= Kritika Kultura =

Filipino academic e-journal

Kritika Kultura (KK) is the semi-annual peer-reviewed international electronic journal of literary, language and cultural studies of the Literary and Cultural Studies Program of Ateneo de Manila University, Philippines. It touts itself as "a pioneering academic electronic journal in the Philippines" and "the only academic e-journal of its kind in the Philippines today."

== Journal ==
Kritika Kultura has been selected for coverage in the Elsevier Bibliographic Database (EBD) effective 2009. According to EBD, the selection is "in recognition of its high quality and relevance to the scientific community." With this selection, KK is indexed in Scopus, the largest abstract and citation database of peer-reviewed research literature and quality web sources. The Modern Language Association indexed the journal on January 17, 2008. The Directory of Open Access Journals (DOAJ), which also indexed the journal, lists down its publication details.

Kritika Kulturas ISSN is 1656152X. Its subject matter mostly revolves around topics under languages and literatures. It was founded in 2002 and is published in English by Ateneo de Manila University in the Philippines. Keywords include: Philippine literary studies, cultural studies.

== Issues and topics ==
The issues and topics covered by the journal are described by anglistikguide.de as "an attempt to respond to the needs of the globalizing world of the academic in general and of Philippine society in particular." The journal addresses "issues relevant to the 21st century within these disciplines even as addressing those same issues would have to be precisely about crossing the very borders of these disciplines: language and literature and cultural policy, cultural politics of representation, the political economy of language, literature and culture, the production of cultural texts, audience reception, systems of representation, effects of texts on concrete readers/audiences, the history and dynamics of canon formation, gender and sexuality, ethnicity, diaspora, Philippine nationalism and nationhood, national liberation movements, identity politics, feminism, women's liberation movements, etc."

== Bibliographic data ==
Anglistikguide.de lists down the journal's bibliographic data. The journal's full title is Kritika Kultura. The journal is edited by Dr. Luisa Torres Reyes and published by the Literary and Cultural Studies Program of Ateneo de Manila University. The online journal formats its data as text/html; image/gif. It can be accessed via the URL www.ateneo.edu Its level is classified as undergraduate, graduate, and professional.

== Contributors ==
Since its founding in 2002, Kritika Kultura has published works of internationally noted writers and scholars such as E. San Juan Jr., Peter Horn, Bienvenido Lumbera, Neferti Tadiar, Doreen Fernandez, Harry Aveling, Suchen Christine Lim, Danton Remoto, Oscar Campomanes and many others.

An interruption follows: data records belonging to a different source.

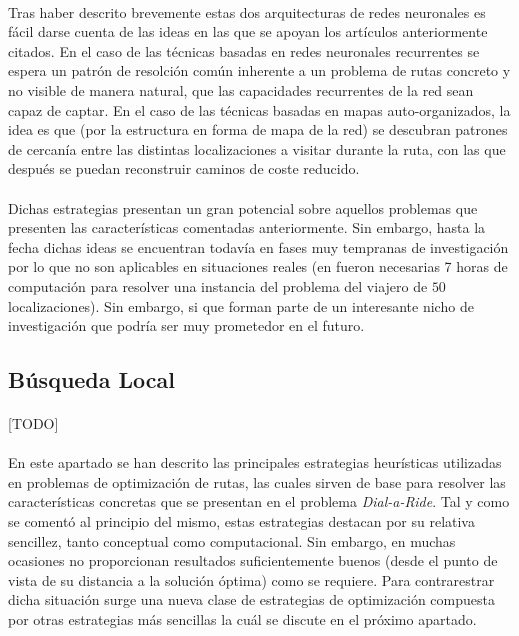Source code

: \documentclass{subfiles}
\begin{document}
        \paragraph{}
        Tras haber descrito brevemente estas dos arquitecturas de redes neuronales es fácil darse cuenta de las ideas en las que se apoyan los artículos anteriormente citados. En el caso de las técnicas basadas en redes neuronales recurrentes se espera  un patrón de resolción común inherente a un problema de rutas concreto y no visible de manera natural, que las capacidades recurrentes de la red sean capaz de captar. En el caso de las técnicas basadas en mapas auto-organizados, la idea es que (por la estructura en forma de mapa de la red) se descubran patrones de cercanía entre las distintas localizaciones a visitar durante la ruta, con las que después se puedan reconstruir caminos de coste reducido.

        \paragraph{}
        Dichas estrategias presentan un gran potencial sobre aquellos problemas que presenten las características comentadas anteriormente. Sin embargo, hasta la fecha dichas ideas se encuentran todavía en fases muy tempranas de investigación por lo que no son aplicables en situaciones reales (en \cite{bello2016neural} fueron necesarias 7 horas de computación para resolver una instancia del problema del viajero de $50$ localizaciones). Sin embargo, si que forman parte de un interesante nicho de investigación que podría ser muy prometedor en el futuro.

      \subsection{Búsqueda Local}
      \label{sec:solving_local_search}

        \paragraph{}
        [TODO]

      \paragraph{}
      En este apartado se han descrito las principales estrategias heurísticas utilizadas en problemas de optimización de rutas, las cuales sirven de base para resolver las características concretas que se presentan en el problema \emph{Dial-a-Ride}. Tal y como se comentó al principio del mismo, estas estrategias destacan por su relativa sencillez, tanto conceptual como computacional. Sin embargo, en muchas ocasiones no proporcionan resultados suficientemente buenos (desde el punto de vista de su distancia a la solución óptima) como se requiere. Para contrarestrar dicha situación surge una nueva clase de estrategias de optimización compuesta por otras estrategias más sencillas la cuál se discute en el próximo apartado.
\end{document}
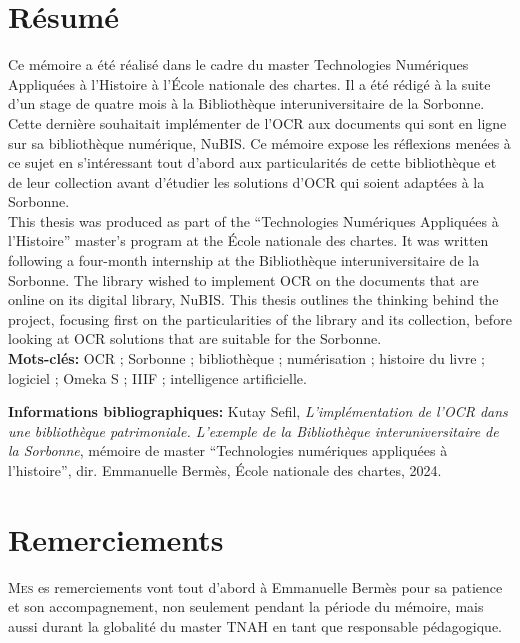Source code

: \documentclass[a4paper,12pt,twoside]{book}
\begin{document}
	\chapter{Résumé}
\medskip
	Ce mémoire a été réalisé dans le cadre du master Technologies Numériques Appliquées à l'Histoire à l’École nationale des chartes. Il a été rédigé à la suite d’un stage de quatre mois à la Bibliothèque interuniversitaire de la Sorbonne. Cette dernière souhaitait implémenter de l’OCR aux documents qui sont en ligne sur sa bibliothèque numérique, NuBIS. Ce mémoire expose les réflexions menées à ce sujet en s’intéressant tout d’abord aux particularités de cette bibliothèque et de leur collection avant d’étudier les solutions d’OCR qui soient adaptées à la Sorbonne.\\
	
	This thesis was produced as part of the “Technologies Numériques Appliquées à l'Histoire” master's program at the École nationale des chartes. It was written following a four-month internship at the Bibliothèque interuniversitaire de la Sorbonne. The library wished to implement OCR on the documents that are online on its digital library, NuBIS. This thesis outlines the thinking behind the project, focusing first on the particularities of the library and its collection, before looking at OCR solutions that are suitable for the Sorbonne.\\ 
	
	\textbf{Mots-clés:} OCR ; Sorbonne ; bibliothèque ; numérisation ; histoire du livre ; logiciel ; Omeka S ; IIIF ; intelligence artificielle.
	
	\textbf{Informations bibliographiques:} Kutay Sefil, \textit{L’implémentation de l’OCR dans une bibliothèque patrimoniale. L’exemple de la Bibliothèque interuniversitaire de la Sorbonne}, mémoire de master \enquote{Technologies numériques appliquées à l'histoire}, dir. Emmanuelle Bermès, École nationale des chartes, 2024.
	
		\newpage{\pagestyle{empty}\cleardoublepage}
	
	\chapter{Remerciements}
	
\lettrine{M}{es} es remerciements vont tout d’abord à Emmanuelle Bermès pour sa patience et son accompagnement, non seulement pendant la période du mémoire, mais aussi durant la globalité du master TNAH en tant que responsable pédagogique.\\
\end{document}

According to its editorial policy, "Kritika Kultura is interested in publishing a broad and international range of articles on language and literary/cultural studies that appeal to academic researchers in government and private agencies and educational institutions, as well as members of the public." It is a (1) forum for the publication of such studies "authored by both Ateneo and non-Ateneo faculty and scholars" and as a (2) "site for the development of ideas and the fostering of debate in the areas of literature, language and culture, and language studies."

== Founder and editor ==
Kritika Kultura was first envisioned in 2002 by Dr. Ma Luisa T. Reyes, an associate professor with the Department of English at Ateneo de Manila University. The journal continues until today to be edited by her.

== Editorial board ==
Kritika Kultura's board of editors has several notable writers and scholars in literary, language and cultural studies, namely, Jan Baetens (University of Leuven, Belgium), Faruk Tripoli (Gadja Mada University, Indonesia), Regenia Gagnier (University of Exeter, UK), Inderpal Grewal (University of California, Irvine, US), Peter Horn (University of Cape Town, South Africa), Anette Horn (University of Pretoria, South Africa), David Lloyd (University of Southern California, US), Bienvenido Lumbera (University of the Philippines), Rajeev S. Patke (National University of Singapore), Temario Rivera (International Christian University, Japan), E. San Juan, Jr. (Philippine Cultural Studies Center, US), Neferti X.M. Tadiar (Columbia University, US), Antony Tatlow (University of Dublin, Ireland), and Vicente L. Rafael (University of Washington, US).